BRIEF
Using the records below, write out only the lines from the line containing "rectangular prisms, both" up to and including the line containing "4. Put the .jar in the folder", exactly, with no pictures.

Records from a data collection
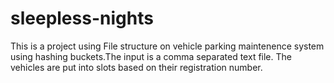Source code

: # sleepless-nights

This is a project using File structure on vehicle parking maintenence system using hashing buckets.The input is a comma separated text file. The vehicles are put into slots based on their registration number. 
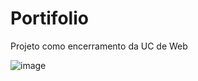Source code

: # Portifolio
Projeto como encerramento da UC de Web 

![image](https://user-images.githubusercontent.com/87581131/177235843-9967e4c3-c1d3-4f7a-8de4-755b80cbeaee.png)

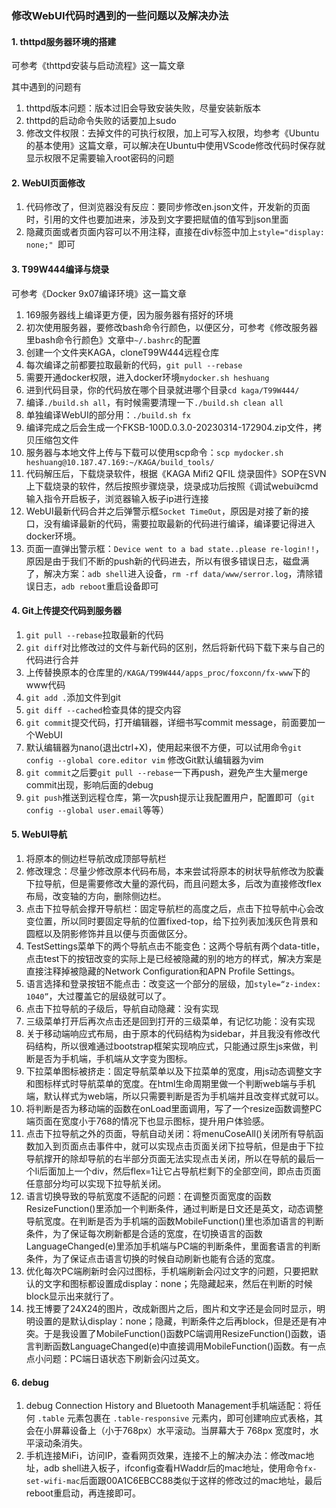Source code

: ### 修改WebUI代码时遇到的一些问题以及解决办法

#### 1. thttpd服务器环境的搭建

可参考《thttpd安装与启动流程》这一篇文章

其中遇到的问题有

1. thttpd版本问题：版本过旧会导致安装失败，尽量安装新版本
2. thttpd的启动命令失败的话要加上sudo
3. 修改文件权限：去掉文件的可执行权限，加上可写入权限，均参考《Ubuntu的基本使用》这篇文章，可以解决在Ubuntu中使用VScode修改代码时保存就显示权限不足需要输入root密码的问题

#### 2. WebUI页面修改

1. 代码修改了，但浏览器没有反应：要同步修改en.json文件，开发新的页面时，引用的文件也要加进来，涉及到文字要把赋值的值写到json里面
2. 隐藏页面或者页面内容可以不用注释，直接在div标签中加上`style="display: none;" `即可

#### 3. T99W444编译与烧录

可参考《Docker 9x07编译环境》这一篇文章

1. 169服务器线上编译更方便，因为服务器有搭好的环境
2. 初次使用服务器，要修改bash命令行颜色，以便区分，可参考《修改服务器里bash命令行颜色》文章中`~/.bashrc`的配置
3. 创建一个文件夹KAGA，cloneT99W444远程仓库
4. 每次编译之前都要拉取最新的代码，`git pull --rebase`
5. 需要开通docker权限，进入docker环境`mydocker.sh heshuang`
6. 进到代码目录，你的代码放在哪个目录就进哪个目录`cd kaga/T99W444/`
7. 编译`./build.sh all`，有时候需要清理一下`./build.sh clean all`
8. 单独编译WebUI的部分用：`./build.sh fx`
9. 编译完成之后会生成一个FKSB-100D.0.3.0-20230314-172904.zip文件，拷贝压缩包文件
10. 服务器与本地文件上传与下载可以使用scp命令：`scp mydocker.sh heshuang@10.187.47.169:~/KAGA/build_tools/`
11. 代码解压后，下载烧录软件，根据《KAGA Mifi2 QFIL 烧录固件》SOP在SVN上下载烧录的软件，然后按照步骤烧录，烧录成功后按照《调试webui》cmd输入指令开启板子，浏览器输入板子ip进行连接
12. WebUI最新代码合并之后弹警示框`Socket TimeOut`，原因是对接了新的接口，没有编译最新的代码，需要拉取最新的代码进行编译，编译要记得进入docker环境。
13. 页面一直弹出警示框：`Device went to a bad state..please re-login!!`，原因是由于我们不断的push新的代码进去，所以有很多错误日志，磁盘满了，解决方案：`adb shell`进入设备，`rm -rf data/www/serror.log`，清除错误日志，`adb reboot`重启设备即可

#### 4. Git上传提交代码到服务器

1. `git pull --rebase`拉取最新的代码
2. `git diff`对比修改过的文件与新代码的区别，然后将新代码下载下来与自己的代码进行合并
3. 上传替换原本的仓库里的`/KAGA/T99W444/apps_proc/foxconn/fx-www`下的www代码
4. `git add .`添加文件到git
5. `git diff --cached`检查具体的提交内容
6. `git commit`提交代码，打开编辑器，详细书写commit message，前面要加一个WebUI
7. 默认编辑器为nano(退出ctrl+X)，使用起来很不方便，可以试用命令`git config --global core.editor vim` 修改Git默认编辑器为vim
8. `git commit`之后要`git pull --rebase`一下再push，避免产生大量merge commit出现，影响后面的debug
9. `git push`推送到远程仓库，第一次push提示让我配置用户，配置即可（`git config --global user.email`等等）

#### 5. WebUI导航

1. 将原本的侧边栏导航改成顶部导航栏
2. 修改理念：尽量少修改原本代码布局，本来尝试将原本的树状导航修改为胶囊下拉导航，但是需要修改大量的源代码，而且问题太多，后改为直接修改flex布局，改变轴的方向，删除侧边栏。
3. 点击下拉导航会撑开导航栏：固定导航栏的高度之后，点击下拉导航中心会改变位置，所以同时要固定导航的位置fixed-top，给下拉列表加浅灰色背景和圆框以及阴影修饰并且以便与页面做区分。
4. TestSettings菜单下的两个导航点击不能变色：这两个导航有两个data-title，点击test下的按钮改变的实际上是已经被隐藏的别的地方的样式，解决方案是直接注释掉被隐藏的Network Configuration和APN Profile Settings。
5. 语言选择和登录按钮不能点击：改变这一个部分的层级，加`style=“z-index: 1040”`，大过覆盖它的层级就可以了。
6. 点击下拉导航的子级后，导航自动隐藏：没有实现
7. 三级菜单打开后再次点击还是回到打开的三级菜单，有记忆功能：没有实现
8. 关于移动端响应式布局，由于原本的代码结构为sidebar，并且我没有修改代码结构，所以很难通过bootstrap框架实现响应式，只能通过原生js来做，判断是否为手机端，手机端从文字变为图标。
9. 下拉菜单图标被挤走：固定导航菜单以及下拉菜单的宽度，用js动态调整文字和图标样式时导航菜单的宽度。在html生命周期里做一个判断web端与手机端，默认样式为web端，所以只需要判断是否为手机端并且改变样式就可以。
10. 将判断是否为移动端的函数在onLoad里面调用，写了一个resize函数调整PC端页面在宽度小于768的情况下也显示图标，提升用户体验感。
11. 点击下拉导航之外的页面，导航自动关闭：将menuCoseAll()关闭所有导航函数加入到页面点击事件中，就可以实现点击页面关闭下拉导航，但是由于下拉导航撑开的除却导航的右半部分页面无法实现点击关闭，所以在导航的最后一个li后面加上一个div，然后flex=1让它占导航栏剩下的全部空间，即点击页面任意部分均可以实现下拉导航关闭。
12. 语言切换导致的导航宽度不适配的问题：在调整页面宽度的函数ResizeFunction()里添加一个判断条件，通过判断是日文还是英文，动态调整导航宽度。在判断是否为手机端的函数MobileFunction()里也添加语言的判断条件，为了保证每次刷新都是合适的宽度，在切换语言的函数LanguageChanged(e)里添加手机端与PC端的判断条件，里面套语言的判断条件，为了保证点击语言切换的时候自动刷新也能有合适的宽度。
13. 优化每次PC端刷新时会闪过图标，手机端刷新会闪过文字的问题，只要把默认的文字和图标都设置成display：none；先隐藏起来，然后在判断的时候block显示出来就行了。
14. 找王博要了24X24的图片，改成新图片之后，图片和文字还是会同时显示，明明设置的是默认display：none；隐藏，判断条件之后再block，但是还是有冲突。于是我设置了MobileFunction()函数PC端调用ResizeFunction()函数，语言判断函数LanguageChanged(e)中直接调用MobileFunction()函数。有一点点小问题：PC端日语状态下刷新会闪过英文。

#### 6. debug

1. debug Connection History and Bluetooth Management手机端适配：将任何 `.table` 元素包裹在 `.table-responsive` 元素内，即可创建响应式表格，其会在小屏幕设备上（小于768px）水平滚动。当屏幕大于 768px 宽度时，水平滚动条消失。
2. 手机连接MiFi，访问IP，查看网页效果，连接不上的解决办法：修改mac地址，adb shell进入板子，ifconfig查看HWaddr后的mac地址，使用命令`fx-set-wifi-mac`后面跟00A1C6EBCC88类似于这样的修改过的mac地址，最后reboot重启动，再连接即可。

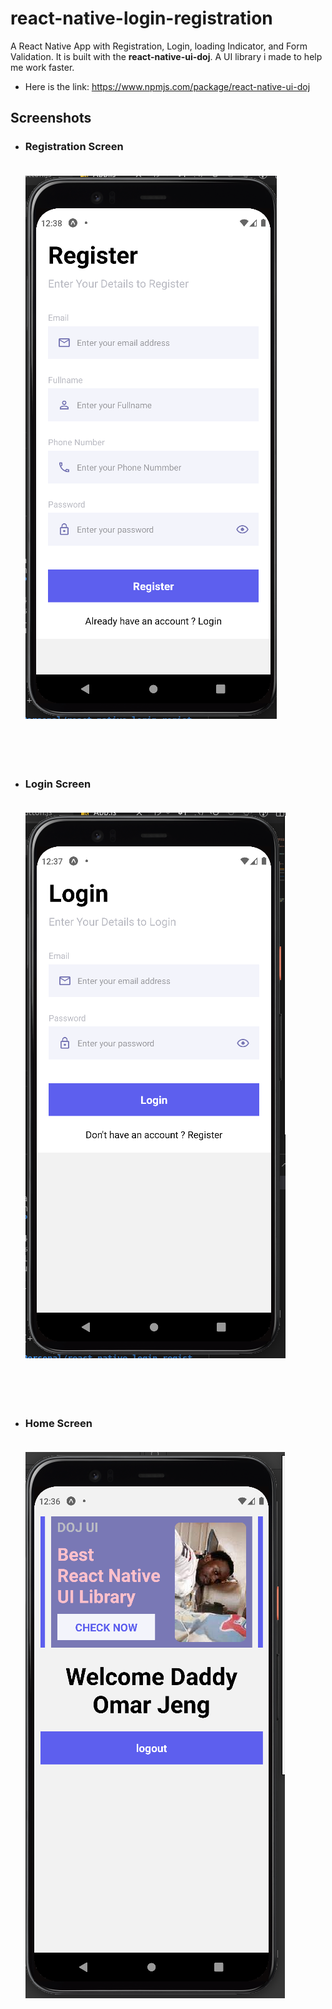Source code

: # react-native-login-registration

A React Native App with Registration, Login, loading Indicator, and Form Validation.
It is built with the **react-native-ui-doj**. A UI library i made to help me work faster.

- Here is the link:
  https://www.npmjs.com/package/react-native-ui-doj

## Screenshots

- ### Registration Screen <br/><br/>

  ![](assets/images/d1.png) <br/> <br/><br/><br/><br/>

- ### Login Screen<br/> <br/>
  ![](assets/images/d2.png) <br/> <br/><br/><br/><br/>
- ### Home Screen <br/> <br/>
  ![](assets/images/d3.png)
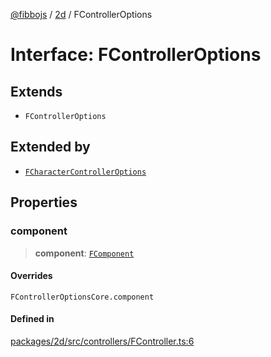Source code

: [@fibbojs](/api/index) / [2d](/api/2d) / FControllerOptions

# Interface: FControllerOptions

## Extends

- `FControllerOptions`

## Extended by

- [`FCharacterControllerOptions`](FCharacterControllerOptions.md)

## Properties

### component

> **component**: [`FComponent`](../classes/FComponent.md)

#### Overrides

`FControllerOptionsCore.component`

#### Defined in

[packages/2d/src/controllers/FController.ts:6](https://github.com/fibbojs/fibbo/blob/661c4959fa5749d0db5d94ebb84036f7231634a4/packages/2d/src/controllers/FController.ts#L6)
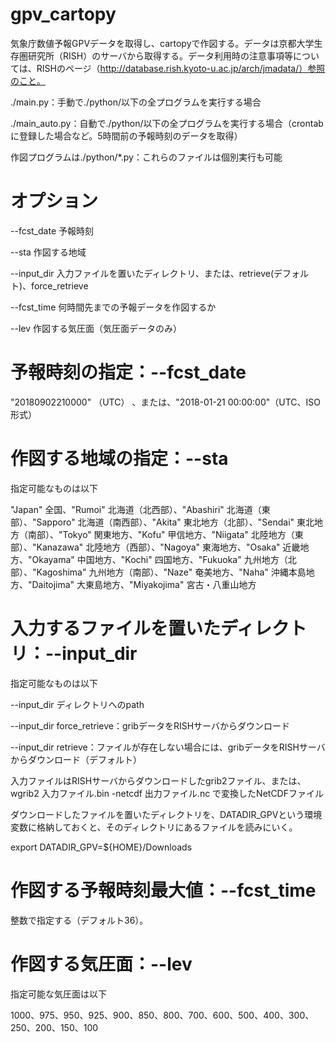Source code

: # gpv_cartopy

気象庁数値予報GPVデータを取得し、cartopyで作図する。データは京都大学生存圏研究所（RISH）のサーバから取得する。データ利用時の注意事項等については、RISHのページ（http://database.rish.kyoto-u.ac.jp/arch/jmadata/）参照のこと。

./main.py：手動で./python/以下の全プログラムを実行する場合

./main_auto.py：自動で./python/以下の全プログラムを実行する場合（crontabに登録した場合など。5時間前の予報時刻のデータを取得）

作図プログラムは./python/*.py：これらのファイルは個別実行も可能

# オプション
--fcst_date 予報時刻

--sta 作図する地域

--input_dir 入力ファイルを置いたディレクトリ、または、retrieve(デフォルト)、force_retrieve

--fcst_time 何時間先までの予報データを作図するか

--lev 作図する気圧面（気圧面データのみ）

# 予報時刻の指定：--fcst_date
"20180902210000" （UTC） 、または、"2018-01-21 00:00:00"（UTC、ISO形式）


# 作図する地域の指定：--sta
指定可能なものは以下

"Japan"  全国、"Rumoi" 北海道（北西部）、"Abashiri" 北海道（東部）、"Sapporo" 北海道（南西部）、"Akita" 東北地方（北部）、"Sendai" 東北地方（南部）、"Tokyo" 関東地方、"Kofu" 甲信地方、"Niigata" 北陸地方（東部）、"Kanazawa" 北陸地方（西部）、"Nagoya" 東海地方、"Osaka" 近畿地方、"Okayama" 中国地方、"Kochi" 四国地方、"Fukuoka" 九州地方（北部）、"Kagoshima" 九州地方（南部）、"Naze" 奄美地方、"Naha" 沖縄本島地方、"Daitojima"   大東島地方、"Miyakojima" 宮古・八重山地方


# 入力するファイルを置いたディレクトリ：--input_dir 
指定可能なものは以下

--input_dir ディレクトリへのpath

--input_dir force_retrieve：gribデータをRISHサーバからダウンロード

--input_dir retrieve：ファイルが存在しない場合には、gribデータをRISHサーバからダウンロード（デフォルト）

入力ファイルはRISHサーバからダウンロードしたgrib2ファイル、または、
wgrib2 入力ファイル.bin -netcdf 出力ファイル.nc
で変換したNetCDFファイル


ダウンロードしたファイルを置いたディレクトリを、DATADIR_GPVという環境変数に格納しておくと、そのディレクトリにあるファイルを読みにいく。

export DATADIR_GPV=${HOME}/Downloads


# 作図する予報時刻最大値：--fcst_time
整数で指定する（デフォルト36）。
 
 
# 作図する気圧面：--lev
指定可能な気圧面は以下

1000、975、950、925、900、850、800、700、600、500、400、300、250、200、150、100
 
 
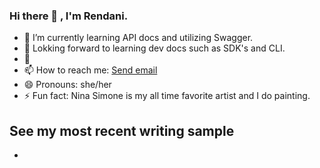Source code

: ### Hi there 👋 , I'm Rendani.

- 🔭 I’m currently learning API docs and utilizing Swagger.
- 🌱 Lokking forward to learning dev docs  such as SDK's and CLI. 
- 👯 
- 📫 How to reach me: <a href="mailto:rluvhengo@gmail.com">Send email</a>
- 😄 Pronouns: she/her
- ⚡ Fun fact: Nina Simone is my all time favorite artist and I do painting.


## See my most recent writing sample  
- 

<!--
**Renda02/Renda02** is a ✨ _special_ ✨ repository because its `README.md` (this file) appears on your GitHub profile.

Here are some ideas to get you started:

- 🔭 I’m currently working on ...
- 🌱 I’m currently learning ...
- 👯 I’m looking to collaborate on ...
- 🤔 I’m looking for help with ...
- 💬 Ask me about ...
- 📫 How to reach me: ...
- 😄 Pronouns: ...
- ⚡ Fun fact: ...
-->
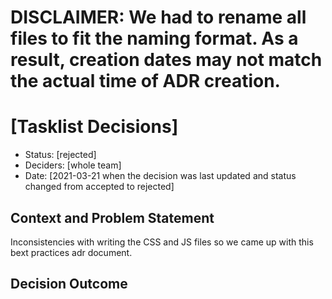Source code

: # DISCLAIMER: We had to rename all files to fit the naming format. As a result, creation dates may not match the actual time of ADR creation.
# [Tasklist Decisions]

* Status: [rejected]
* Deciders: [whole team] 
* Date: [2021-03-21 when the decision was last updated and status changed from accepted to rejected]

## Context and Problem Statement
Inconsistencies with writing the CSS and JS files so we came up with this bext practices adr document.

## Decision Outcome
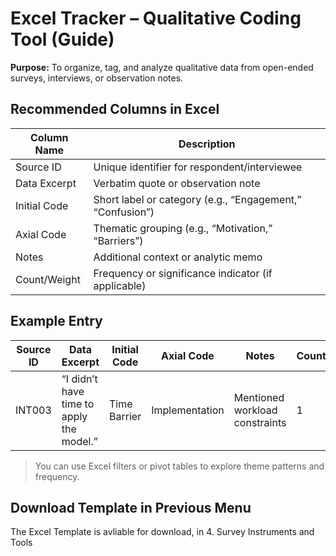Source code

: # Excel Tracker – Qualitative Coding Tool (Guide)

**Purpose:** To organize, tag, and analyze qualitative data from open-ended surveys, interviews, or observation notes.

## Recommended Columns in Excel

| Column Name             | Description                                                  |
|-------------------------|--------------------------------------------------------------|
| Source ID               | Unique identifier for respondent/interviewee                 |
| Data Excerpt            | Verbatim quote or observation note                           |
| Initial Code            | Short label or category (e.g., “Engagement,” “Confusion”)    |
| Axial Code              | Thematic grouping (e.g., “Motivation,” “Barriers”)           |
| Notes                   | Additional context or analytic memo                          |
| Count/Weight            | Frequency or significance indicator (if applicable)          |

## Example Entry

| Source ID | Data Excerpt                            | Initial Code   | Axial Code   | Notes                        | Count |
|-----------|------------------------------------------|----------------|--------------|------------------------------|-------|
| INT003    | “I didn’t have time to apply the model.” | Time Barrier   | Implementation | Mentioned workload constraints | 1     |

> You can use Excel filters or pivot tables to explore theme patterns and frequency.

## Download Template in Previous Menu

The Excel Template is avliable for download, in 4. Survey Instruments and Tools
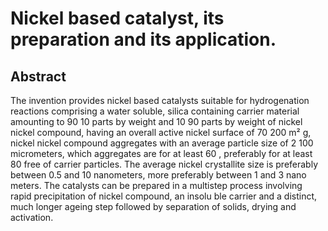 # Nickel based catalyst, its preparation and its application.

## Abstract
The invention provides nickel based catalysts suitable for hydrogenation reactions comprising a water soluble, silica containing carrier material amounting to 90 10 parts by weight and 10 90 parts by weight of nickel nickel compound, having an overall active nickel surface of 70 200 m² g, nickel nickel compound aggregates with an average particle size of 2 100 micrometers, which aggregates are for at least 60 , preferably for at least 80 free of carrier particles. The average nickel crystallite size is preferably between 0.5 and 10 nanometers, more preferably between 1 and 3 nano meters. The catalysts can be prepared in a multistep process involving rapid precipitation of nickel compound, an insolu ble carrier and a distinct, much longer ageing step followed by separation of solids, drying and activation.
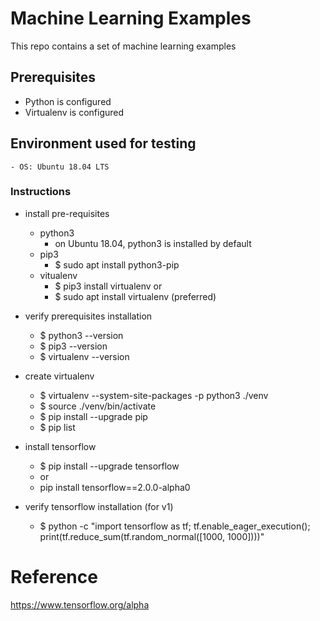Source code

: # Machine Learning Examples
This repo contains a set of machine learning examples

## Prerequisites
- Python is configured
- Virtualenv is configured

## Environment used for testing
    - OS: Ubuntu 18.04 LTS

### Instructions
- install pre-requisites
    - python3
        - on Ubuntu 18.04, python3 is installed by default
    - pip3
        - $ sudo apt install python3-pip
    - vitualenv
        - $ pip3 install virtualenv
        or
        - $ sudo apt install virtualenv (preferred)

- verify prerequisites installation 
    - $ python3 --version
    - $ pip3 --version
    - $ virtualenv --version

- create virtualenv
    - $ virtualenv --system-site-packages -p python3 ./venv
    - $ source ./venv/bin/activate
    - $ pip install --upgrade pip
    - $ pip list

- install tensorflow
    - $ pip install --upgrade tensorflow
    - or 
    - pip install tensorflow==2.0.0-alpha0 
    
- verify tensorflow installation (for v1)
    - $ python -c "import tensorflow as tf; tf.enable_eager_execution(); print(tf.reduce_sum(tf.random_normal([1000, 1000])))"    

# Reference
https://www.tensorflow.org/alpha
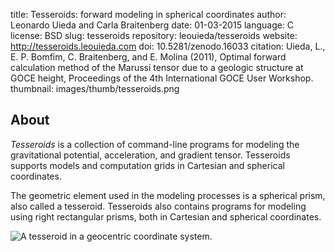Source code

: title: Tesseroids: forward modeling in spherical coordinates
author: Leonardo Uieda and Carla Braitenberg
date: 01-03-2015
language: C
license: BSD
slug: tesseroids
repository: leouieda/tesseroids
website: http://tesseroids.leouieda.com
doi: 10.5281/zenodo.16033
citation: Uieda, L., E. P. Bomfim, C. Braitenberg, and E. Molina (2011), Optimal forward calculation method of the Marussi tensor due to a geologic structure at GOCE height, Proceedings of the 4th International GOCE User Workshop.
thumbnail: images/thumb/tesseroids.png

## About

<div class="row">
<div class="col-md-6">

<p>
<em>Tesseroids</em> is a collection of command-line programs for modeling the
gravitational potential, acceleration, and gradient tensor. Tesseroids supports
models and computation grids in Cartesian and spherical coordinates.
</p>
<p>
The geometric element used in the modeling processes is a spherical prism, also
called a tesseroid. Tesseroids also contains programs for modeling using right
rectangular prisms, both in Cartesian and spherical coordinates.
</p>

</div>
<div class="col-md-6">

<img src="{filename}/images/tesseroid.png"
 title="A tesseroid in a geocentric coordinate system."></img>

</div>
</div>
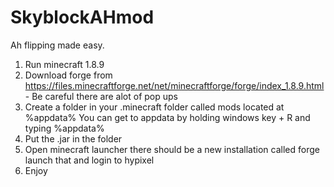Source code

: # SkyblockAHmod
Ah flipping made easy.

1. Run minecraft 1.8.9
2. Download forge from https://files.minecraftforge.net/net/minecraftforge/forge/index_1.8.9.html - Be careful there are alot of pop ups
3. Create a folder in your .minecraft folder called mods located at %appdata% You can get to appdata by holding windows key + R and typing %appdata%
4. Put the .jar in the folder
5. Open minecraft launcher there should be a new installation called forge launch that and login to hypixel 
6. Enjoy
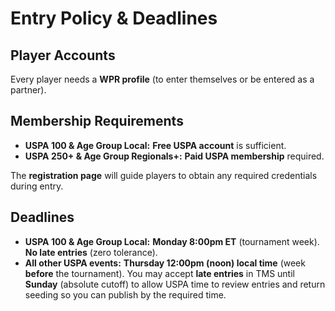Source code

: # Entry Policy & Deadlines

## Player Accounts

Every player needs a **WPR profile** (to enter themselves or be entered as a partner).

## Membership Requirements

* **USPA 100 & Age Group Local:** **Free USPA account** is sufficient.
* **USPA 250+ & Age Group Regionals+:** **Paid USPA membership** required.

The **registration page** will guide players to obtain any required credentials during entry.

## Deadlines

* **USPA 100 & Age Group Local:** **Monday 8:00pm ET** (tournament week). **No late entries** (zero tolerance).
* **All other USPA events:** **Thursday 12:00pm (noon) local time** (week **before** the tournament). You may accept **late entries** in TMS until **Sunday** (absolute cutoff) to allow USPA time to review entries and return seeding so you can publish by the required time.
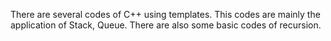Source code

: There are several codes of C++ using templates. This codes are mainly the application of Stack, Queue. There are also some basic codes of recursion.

TASK OUTPUT
rectangular prisms, both in Cartesian and spherical coordinates.
</p>

</div>
<div class="col-md-6">

<img src="{filename}/images/tesseroid.png"
 title="A tesseroid in a geocentric coordinate system."></img>

</div>
</div>
Source code

: # SkyblockAHmod
Ah flipping made easy.

1. Run minecraft 1.8.9
2. Download forge from https://files.minecraftforge.net/net/minecraftforge/forge/index_1.8.9.html - Be careful there are alot of pop ups
3. Create a folder in your .minecraft folder called mods located at %appdata% You can get to appdata by holding windows key + R and typing %appdata%
4. Put the .jar in the folder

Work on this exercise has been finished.